Verse 12. Now if Christ, etc. Paul, having (1 Co 15:1-11) stated the direct evidence for the resurrection of the Lord Jesus, proceeds here to demonstrate that the dead would rise, by showing how it followed from the fact that the Lord Jesus had risen, and by showing what consequences would follow from denying it. The whole argument is based on the fact that the Lord Jesus had risen. If that was admitted, he shows that it must follow that his people would also rise.

Be preached. The word preached here seems to include the idea of so preaching as to be believed; or so as to demonstrate that he did rise. If this was the doctrine on which the church was based, that the Lord Jesus rose from the dead, how could the resurrection of the dead be denied?
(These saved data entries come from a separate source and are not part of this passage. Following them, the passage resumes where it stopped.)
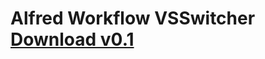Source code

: # Alfred Workflow VSSwitcher [Download v0.1](https://github.com/walkersumida/alfredworkflow-vsswitcher/releases/download/v0.1/VSCodeWindowSwitcher.alfredworkflow)
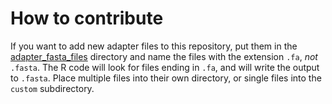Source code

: # How to contribute

If you want to add new adapter files to this repository, put them in the [adapter_fasta_files](adapter_fasta_files) directory and name the files with the extension `.fa`, _not_ `.fasta`. The R code will look for files ending in `.fa`, and will write the output to `.fasta`. Place multiple files into their own directory, or single files into the `custom` subdirectory.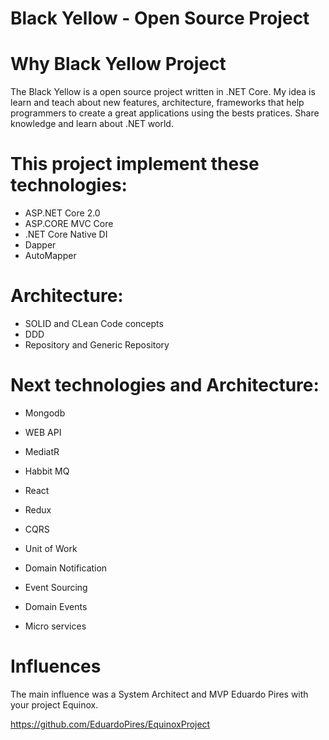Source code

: # Black Yellow - Open Source Project


# Why Black Yellow Project


The Black Yellow is a open source project written in .NET Core. My idea is learn and teach about new features, architecture, frameworks that help programmers to create a great applications using the bests pratices. Share knowledge and learn about .NET world.


# This project implement these technologies:

- ASP.NET Core 2.0
- ASP.CORE MVC Core
- .NET Core Native DI
- Dapper
- AutoMapper

# Architecture:

- SOLID and CLean Code concepts
- DDD
- Repository and Generic Repository

# Next technologies and Architecture:

- Mongodb
- WEB API
- MediatR
- Habbit MQ
- React
- Redux

- CQRS
- Unit of Work
- Domain Notification
- Event Sourcing
- Domain Events
- Micro services


# Influences

The main influence was a System Architect and MVP Eduardo Pires with your project Equinox.

https://github.com/EduardoPires/EquinoxProject

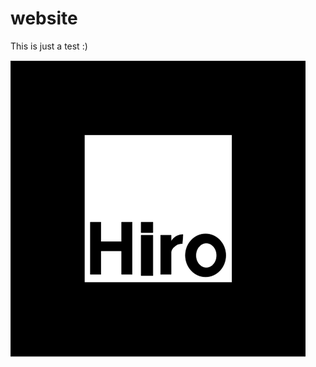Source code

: # website

This is just a test :)

<!--- ![Batman](/assets/images/batman.jpg) --->

![Hiro](/assets/images/hiro.png)
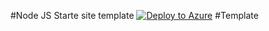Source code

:#Node JS Starte site template [![Deploy to Azure](http://azuredeploy.net/deploybutton.png)](https://azuredeploy.net/)
#Template
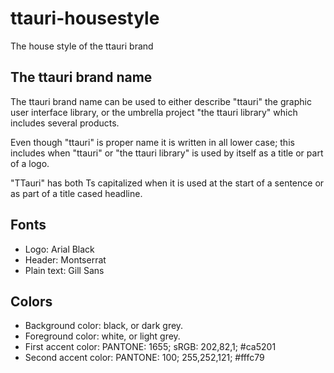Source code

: ttauri-housestyle
=================
The house style of the ttauri brand

The ttauri brand name
---------------------
The ttauri brand name can be used to either describe "ttauri" the graphic
user interface library, or the umbrella project "the ttauri library" which
includes several products.

Even though "ttauri" is proper name it is written in all lower case; this
includes when "ttauri" or "the ttauri library" is used by itself as a title
or part of a logo.

"TTauri" has both Ts capitalized when it is used at the start of a sentence
or as part of a title cased headline.

Fonts
-----
 - Logo: Arial Black
 - Header: Montserrat
 - Plain text: Gill Sans

Colors
------
 - Background color: black, or dark grey.
 - Foreground color: white, or light grey.
 - First accent color: PANTONE: 1655; sRGB: 202,82,1; #ca5201
 - Second accent color: PANTONE: 100; 255,252,121; #fffc79

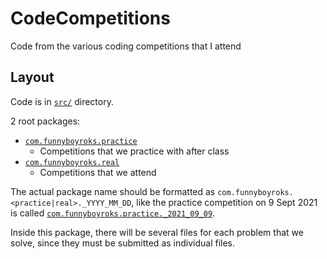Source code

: # CodeCompetitions

Code from the various coding competitions that I attend

## Layout

Code is in [`src/`](https://github.com/bridgeland-hs/CSCompetitions/tree/main/src)
directory.

2 root packages:

- [`com.funnyboyroks.practice`](https://github.com/bridgeland-hs/CSCompetitions/tree/main/src/com/funnyboyroks/practice)
  - Competitions that we practice with after class
- [`com.funnyboyroks.real`](https://github.com/bridgeland-hs/CSCompetitions/tree/main/src/com/funnyboyroks/real)
  - Competitions that we attend

The actual package name should be formatted as `com.funnyboyroks.<practice|real>._YYYY_MM_DD`, like the practice
competition on 9 Sept 2021 is called [`com.funnyboyroks.practice._2021_09_09`](https://github.com/bridgeland-hs/CSCompetitions/tree/main/src/com/funnyboyroks/practice/_2021_09_09).

Inside this package, there will be several files for each problem that we solve, since they must be submitted as
individual files.
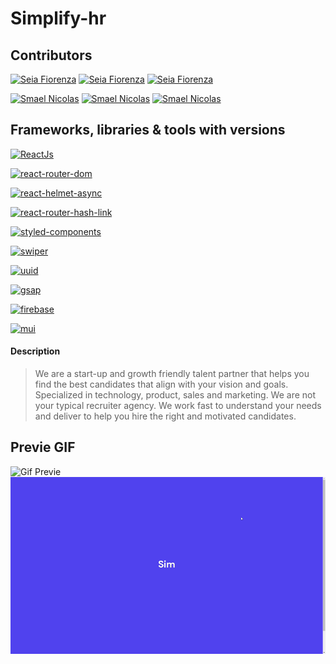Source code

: # Simplify-hr

## Contributors

[![Seia Fiorenza](https://img.shields.io/badge/Seia%20Fiorenza-blue)](https://github.com/fioseia) [![Seia Fiorenza](https://img.shields.io/badge/LinkedIn%20-blue)](https://github.com/fioseia) [![Seia Fiorenza](https://img.shields.io/badge/Git%20Hub-blue)](https://github.com/fioseia)

[![Smael Nicolas](https://img.shields.io/badge/Smael%20Nicolas-blue)](https://github.com/SmaelNicolas) [![Smael Nicolas](https://img.shields.io/badge/LinkedIn%20-blue)](https://www.linkedin.com/in/smaeln/) [![Smael Nicolas](https://img.shields.io/badge/Git%20Hub-blue)](https://github.com/SmaelNicolas)

## Frameworks, libraries & tools with versions

[![ReactJs](https://img.shields.io/badge/ReactJs-%2017.0.2-success)](https://reactjs.org/)

[![react-router-dom](https://img.shields.io/badge/react--router--dom-%206.2.1-success)](https://reactrouter.com/)

[![react-helmet-async](https://img.shields.io/badge/react--helmet--async-%201.2.3-success)](https://www.npmjs.com/package/react-helmet-async)

[![react-router-hash-link](https://img.shields.io/badge/react--router--hash--link-%202.4.3-success)](https://www.npmjs.com/package/react-router-hash-link)

[![styled-components](https://img.shields.io/badge/styled--components-%205.3.3-success)](https://styled-components.com/)

[![swiper](https://img.shields.io/badge/swiper-%208.0.6-success)](https://swiperjs.com/)

[![uuid](https://img.shields.io/badge/uuid-%208.3.2-success)](https://www.npmjs.com/package/uuid)

[![gsap](https://img.shields.io/badge/gsap-%203.9.1-success)](https://greensock.com/gsap/)

[![firebase](https://img.shields.io/badge/firebase-%209.6.6-success)](https://firebase.google.com/)

[![mui](https://img.shields.io/badge/mui-%205.4.2-success)](https://mui.com/)

#### Description

> We are a start-up and growth friendly talent partner that helps you find the best candidates that align with your vision and goals. Specialized in technology, product, sales and marketing. We are not your typical recruiter agency. We work fast to understand your needs and deliver to help you hire the right and motivated candidates.

## Previe GIF

![Gif Previe](1.gif)
![Gif Previe](2.gif)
How say. How can any say; how can it be maintained?

Some among you. See the introduction to the chapter. Who these were is unknown. They may have been some of the philosophic Greeks, who spurned the doctrine of the resurrection, (Ac 17:32;) or they may have been some followers of Sadducean teachers; or it may be that the Gnostic philosophy had corrupted them. It is most probable, I think, that the denial of the resurrection was the result of reasoning after the manner of the Greeks, and the effect of the introduction of philosophy into the church. This has been the fruitful source of most of the errors which have been introduced into the church.

That there is no resurrection of the dead? That the dead cannot rise. How can it be held that there can be no resurrection, while yet it is admitted that Christ rose? The argument here is twofold.

(1.) That Christ rose was one instance of a fact which demonstrated that there had been a resurrection, and of course that it was possible.

(2.) That such was the connexion between Christ and his people that the admission of this fact involved also the doctrine that all his people would also rise. This argument Paul states at length in the following verses. It was probably held by them that the resurrection was impossible. To all this, Paul answers in accordance with the principles of inductive philosophy as now understood, by demonstrating a fact, and showing that such an event had occurred, and that consequently all the difficulties were met. Facts are unanswerable demonstrations; and when a fact is established, all the obstacles and difficulties in the way must be admitted to be overcome. So philosophers now reason; and Paul, in accordance with these just principles, laboured simply to establish the fact that one had been raised, and thus met at once all the objections which could be urged against the doctrine. It would have been most in accordance with the philosophy of the Greeks to have gone into a metaphysical discussion to show that it was not impossible or absurd, and this might have been done. It was most in accordance with the principles of true philosophy, however, to establish the fact at once, and to argue from that, and thus to meet all the difficulties at once. The doctrine of the resurrection, therefore, does not rest on a metaphysical subtilty; it does not depend on human reasoning; it does not depend on analogy; it rests just as the sciences of astronomy, chemistry, anatomy, botany, and natural philosophy do, on well ascertained facts; and it is now a well understood principle of all true science, that no difficulty, no obstacle, no metaphysical subtilty, no embarrassment about being able to see how it is, is to be allowed to destroy the conviction in the mind which the facts are fitted to produce.